WebReflection commented 1 month ago

@bakkot fair enough ... now, imagine I could patch globally postMessage so that it crawls any crawl-able reference before actually posting data and if it finds a Symbol.clone method in any reference it invokes it so that we can have a real-world implementation of this idea for tests and stuff ... would that help moving this topic forward? If it does, I'm pretty quick at "monkey patching the world" so just let me know, thanks.

WebReflection commented 1 month ago

@bakkot ... better done than said ...

symbol-structured-clone

index.html test page

<!doctype html>
<html lang="en">
  <head>
    <meta charset="UTF-8">
    <meta name="viewport" content="width=device-width,initial-scale=1.0">
    <script type="module">
      import 'symbol-structured-clone';

      class LiteralMap extends Map {
        // when cloned or via postMessage
        // it will return an object literal instead
        [Symbol.structuredClone]() {
          return Object.fromEntries([...this]);
        }
      }

      const lm = new LiteralMap([['a', 1], ['b', 2]]);

      structuredClone(reference);
      // {"a": 1, "b": 2}

      postMessage(lm);
      // event.data received as
      // {"a": 1, "b": 2}
    </script>
  </head>
</html>

For the little I've tested, I think this demo shows what users need to do in order to fix possible issues before postMessage or before structuredClone is invoked.

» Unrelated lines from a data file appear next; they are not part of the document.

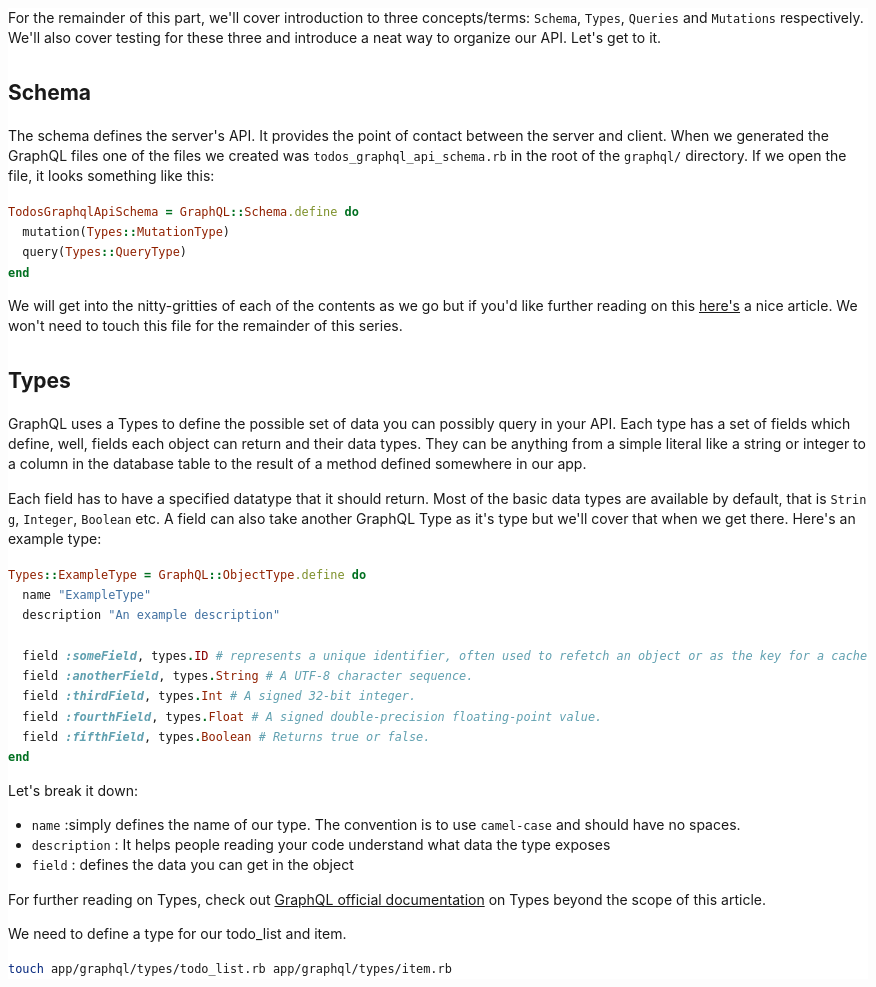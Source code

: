 For the remainder of this part, we'll cover introduction to three concepts/terms: `Schema`, `Types`, `Queries` and `Mutations` respectively. We'll also cover testing for these three and introduce a neat way to organize our API. Let's get to it.

## Schema

The schema defines the server's API. It provides the point of contact between the server and client. When we generated the GraphQL files one of the files we created was `todos_graphql_api_schema.rb` in the root of the `graphql/` directory. If we open the file, it looks something like this:
```ruby
TodosGraphqlApiSchema = GraphQL::Schema.define do
  mutation(Types::MutationType)
  query(Types::QueryType)
end
```
We will get into the nitty-gritties of each of the contents as we go but if you'd like further reading on this [here's](https://blog.graph.cool/graphql-server-basics-the-schema-ac5e2950214e) a nice article. We won't need to touch this file for the remainder of this series.

## Types

GraphQL uses a Types to define the possible set of data you can possibly query in your API. Each type has a set of fields which define, well, fields each object can return and their data types. They can be anything from a simple literal like a string or integer to a column in the database table to the result of a method defined somewhere in our app.

Each field has to have a specified datatype that it should return. Most of the basic data types are available by default, that is `String`, `Integer`, `Boolean` etc. A field can also take another GraphQL Type as it's type but we'll cover that when we get there. Here's an example type:

```ruby
Types::ExampleType = GraphQL::ObjectType.define do
  name "ExampleType"
  description "An example description"

  field :someField, types.ID # represents a unique identifier, often used to refetch an object or as the key for a cache
  field :anotherField, types.String # A UTF‐8 character sequence.
  field :thirdField, types.Int # A signed 32‐bit integer.
  field :fourthField, types.Float # A signed double-precision floating-point value.
  field :fifthField, types.Boolean # Returns true or false.
end
```
Let's break it down:
- `name` :simply defines the name of our type. The convention is to use `camel-case` and should have no spaces.
- `description` : It helps people reading your code understand what data the type exposes
- `field` : defines the data you can get in the object

For further reading on Types, check out [GraphQL official documentation](http://graphql.org/learn/schema/#type-system) on Types beyond the scope of this article.

We need to define a type for our todo_list and item.
```bash
touch app/graphql/types/todo_list.rb app/graphql/types/item.rb
```
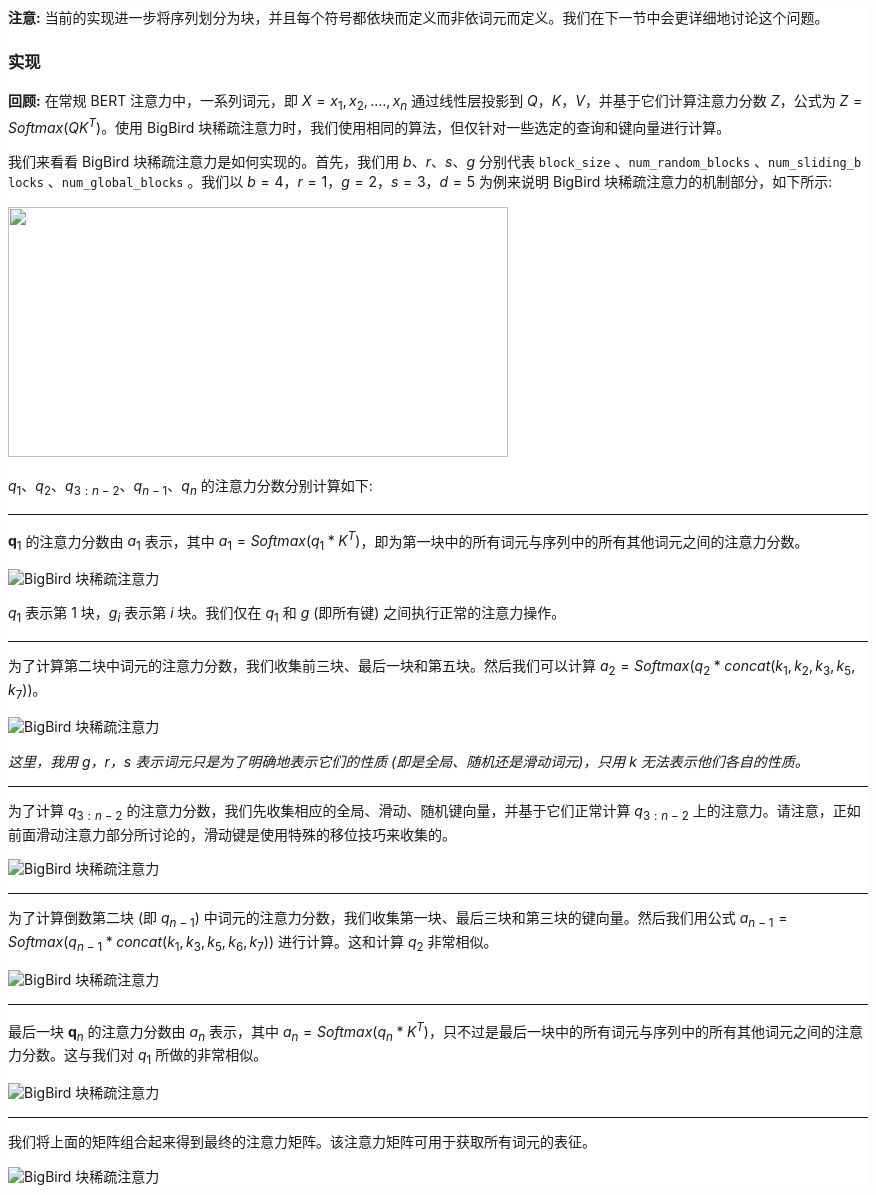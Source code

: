 **注意:** 当前的实现进一步将序列划分为块，并且每个符号都依块而定义而非依词元而定义。我们在下一节中会更详细地讨论这个问题。

### 实现

**回顾:** 在常规 BERT 注意力中，一系列词元，即 $X = x_1, x_2, …., x_n$ 通过线性层投影到 $Q，K，V$，并基于它们计算注意力分数 $Z$，公式为 $Z=Softmax(QK^T)$。使用 BigBird 块稀疏注意力时，我们使用相同的算法，但仅针对一些选定的查询和键向量进行计算。

我们来看看 BigBird 块稀疏注意力是如何实现的。首先，我们用 $b、r、s、g$ 分别代表 `block_size` 、`num_random_blocks` 、`num_sliding_blocks` 、`num_global_blocks` 。我们以 $b=4，r=1，g=2，s=3，d=5$ 为例来说明 BigBird 块稀疏注意力的机制部分，如下所示:

<img src="https://huggingface.co/blog/assets/18_big_bird/intro.png" width=500 height=250>

${q} _{1}、{q}_ {2}、{q} _{3:n-2}、{q}_ {n-1}、{q}_{n}$ 的注意力分数分别计算如下:

---

$\mathbf{q}_{1}$ 的注意力分数由 $a_1$ 表示，其中 $a_1=Softmax(q_1 * K^T)$，即为第一块中的所有词元与序列中的所有其他词元之间的注意力分数。

![BigBird 块稀疏注意力](https://huggingface.co/blog/assets/18_big_bird/q1.png)

$q_1$ 表示第 1 块，$g_i$ 表示第 $i$ 块。我们仅在 $q_1$ 和  $g$ (即所有键) 之间执行正常的注意力操作。

---

为了计算第二块中词元的注意力分数，我们收集前三块、最后一块和第五块。然后我们可以计算 $a_2 = Softmax(q_2 * concat(k_1, k_2, k_3, k_5, k_7))$。

![BigBird 块稀疏注意力](https://huggingface.co/blog/assets/18_big_bird/q2.png)

_这里，我用 $g，r，s$ 表示词元只是为了明确地表示它们的性质 (即是全局、随机还是滑动词元)，只用 $k$ 无法表示他们各自的性质。_

---

为了计算 ${q} _{3:n-2}$ 的注意力分数，我们先收集相应的全局、滑动、随机键向量，并基于它们正常计算 ${q}_ {3:n-2}$ 上的注意力。请注意，正如前面滑动注意力部分所讨论的，滑动键是使用特殊的移位技巧来收集的。

![BigBird 块稀疏注意力](https://huggingface.co/blog/assets/18_big_bird/q_middle.png)

---

为了计算倒数第二块 (即 ${q} _{n-1}$) 中词元的注意力分数，我们收集第一块、最后三块和第三块的键向量。然后我们用公式 ${a}_ {n-1} = Softmax({q}_{n-1} * concat(k_1, k_3, k_5, k_6, k_7))$ 进行计算。这和计算 $q_2$ 非常相似。

![BigBird 块稀疏注意力](https://huggingface.co/blog/assets/18_big_bird/qlast_sec.png)

---

最后一块 $\mathbf{q}_{n}$ 的注意力分数由 $a_n$ 表示，其中 $a_n=Softmax(q_n * K^T)$，只不过是最后一块中的所有词元与序列中的所有其他词元之间的注意力分数。这与我们对 $q_1$ 所做的非常相似。

![BigBird 块稀疏注意力](https://huggingface.co/blog/assets/18_big_bird/qlast.png)

---

我们将上面的矩阵组合起来得到最终的注意力矩阵。该注意力矩阵可用于获取所有词元的表征。

![BigBird 块稀疏注意力](https://huggingface.co/blog/assets/18_big_bird/block-sparse-attn.gif)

The dance is terse but it took a while around the field to try to make it right and even if I publish this tomorrow on npm not all users would understand what it does, why it's needed, and most importantly, why their code is suddenly more correct and less error prone, but also slower in every raw benchmarks results.

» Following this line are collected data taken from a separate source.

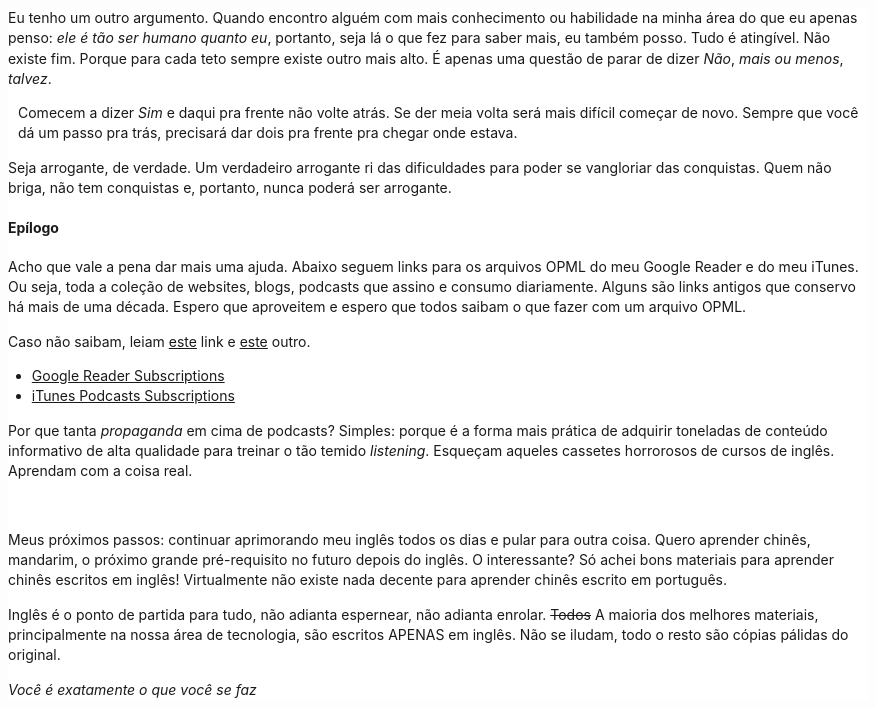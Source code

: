 <p>Eu tenho um outro argumento. Quando encontro alguém com mais conhecimento ou habilidade na minha área do que eu apenas penso: <em>ele é tão ser humano quanto eu</em>, portanto, seja lá o que fez para saber mais, eu também posso. Tudo é atingível. Não existe fim. Porque para cada teto sempre existe outro mais alto. É apenas uma questão de parar de dizer <em>Não</em>, <em>mais ou menos</em>, <em>talvez</em>.</p>
<div style="float: left; margin: 5px"><a href="https://www.twit.tv/KFI"><img src="/files/podcast_10.jpg" srcset="/files/podcast_10.jpg 2x" alt=""></a></div>
<p>Comecem a dizer <em>Sim</em> e daqui pra frente não volte atrás. Se der meia volta será mais difícil começar de novo. Sempre que você dá um passo pra trás, precisará dar dois pra frente pra chegar onde estava. </p>
<p>Seja arrogante, de verdade. Um verdadeiro arrogante ri das dificuldades para poder se vangloriar das conquistas. Quem não briga, não tem conquistas e, portanto, nunca poderá ser arrogante.</p>
<h4>Epílogo</h4>
<p>Acho que vale a pena dar mais uma ajuda. Abaixo seguem links para os arquivos <span class="caps">OPML</span> do meu Google Reader e do meu iTunes. Ou seja, toda a coleção de websites, blogs, podcasts que assino e consumo diariamente. Alguns são links antigos que conservo há mais de uma década. Espero que aproveitem e espero que todos saibam o que fazer com um arquivo <span class="caps">OPML</span>.</p>
<p>Caso não saibam, leiam <a href="https://www.google.com/help/reader/faq.html#import">este</a> link e <a href="https://www.apple.com/itunes/store/podcaststips.html">este</a> outro.</p>
<ul>
  <li><a href="/files/akitaonrails-google-reader-subscriptions.xml">Google Reader Subscriptions</a></li>
  <li><a href="/files/akitaonrails-Podcasts.opml">iTunes Podcasts Subscriptions</a></li>
</ul>
<p>Por que tanta <em>propaganda</em> em cima de podcasts? Simples: porque é a forma mais prática de adquirir toneladas de conteúdo informativo de alta qualidade para treinar o tão temido <em>listening</em>. Esqueçam aqueles cassetes horrorosos de cursos de inglês. Aprendam com a coisa real.</p>
<div style="text-align: center; margin: 10px"><a href="https://www.tikibartv.com"><img src="/files/tiki_bar_tv.jpg" srcset="/files/tiki_bar_tv.jpg 2x" alt=""></a></div>
<p>Meus próximos passos: continuar aprimorando meu inglês todos os dias e pular para outra coisa. Quero aprender chinês, mandarim, o próximo grande pré-requisito no futuro depois do inglês. O interessante? Só achei bons materiais para aprender chinês escritos em inglês! Virtualmente não existe nada decente para aprender chinês escrito em português.</p>
<p>Inglês é o ponto de partida para tudo, não adianta espernear, não adianta enrolar. <del>Todos</del> A maioria dos melhores materiais, principalmente na nossa área de tecnologia, são escritos <span class="caps">APENAS</span> em inglês. Não se iludam, todo o resto são cópias pálidas do original.</p>
<p><em>Você é exatamente o que você se faz</em></p>
<p></p>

I hope this helps understanding what we, Web users, need to deal with when it comes to cross realms or cloning situations and I still hope this issue would move forward sooner than later.

WebReflection commented 1 month ago

I went ahead and created a polyfill based on previous code that automatically patches structuredClone and postMessage in either the main or worker thread: https://github.com/WebReflection/symbol-structured-clone#readme

I am not suggesting anyone to use this in production but it surely shows that it is possible to have this feature and if it would be backed into the specs and accepted as new symbol by TC39 too it could be a polyfill to use until all vendors are aligned.

Note that if Symbol.structuredClone already exists, the little code that patches the world does literally nothing. I find that name pretty explicit and convenient but if there's any interest in moving this forward and a different name is used, please let me know and I'll just update the polyfill.

Thanks again for eventually considering this hugely desired improvement to the Web platform.

Offroaders123 commented 1 month ago

My personal use case for this would be to be able to add my own custom primitives that can be passed along between postMessage() for Web Workers.

Right now, I'm using my own custom class Int8 extends Number { } class which adds what would be an int8 number type to JavaScript (in my use cases, I need to preserve the original precision of specific number types on an object, with regards to what the user set them to originally, and using number on it's own isn't specific enough, because that would be float64 essentially).

Right now, when passing my Int8 instance to the worker with postMessage(), the resulting object is just a plain number type again, it loses the branding of the type it's meant to describe.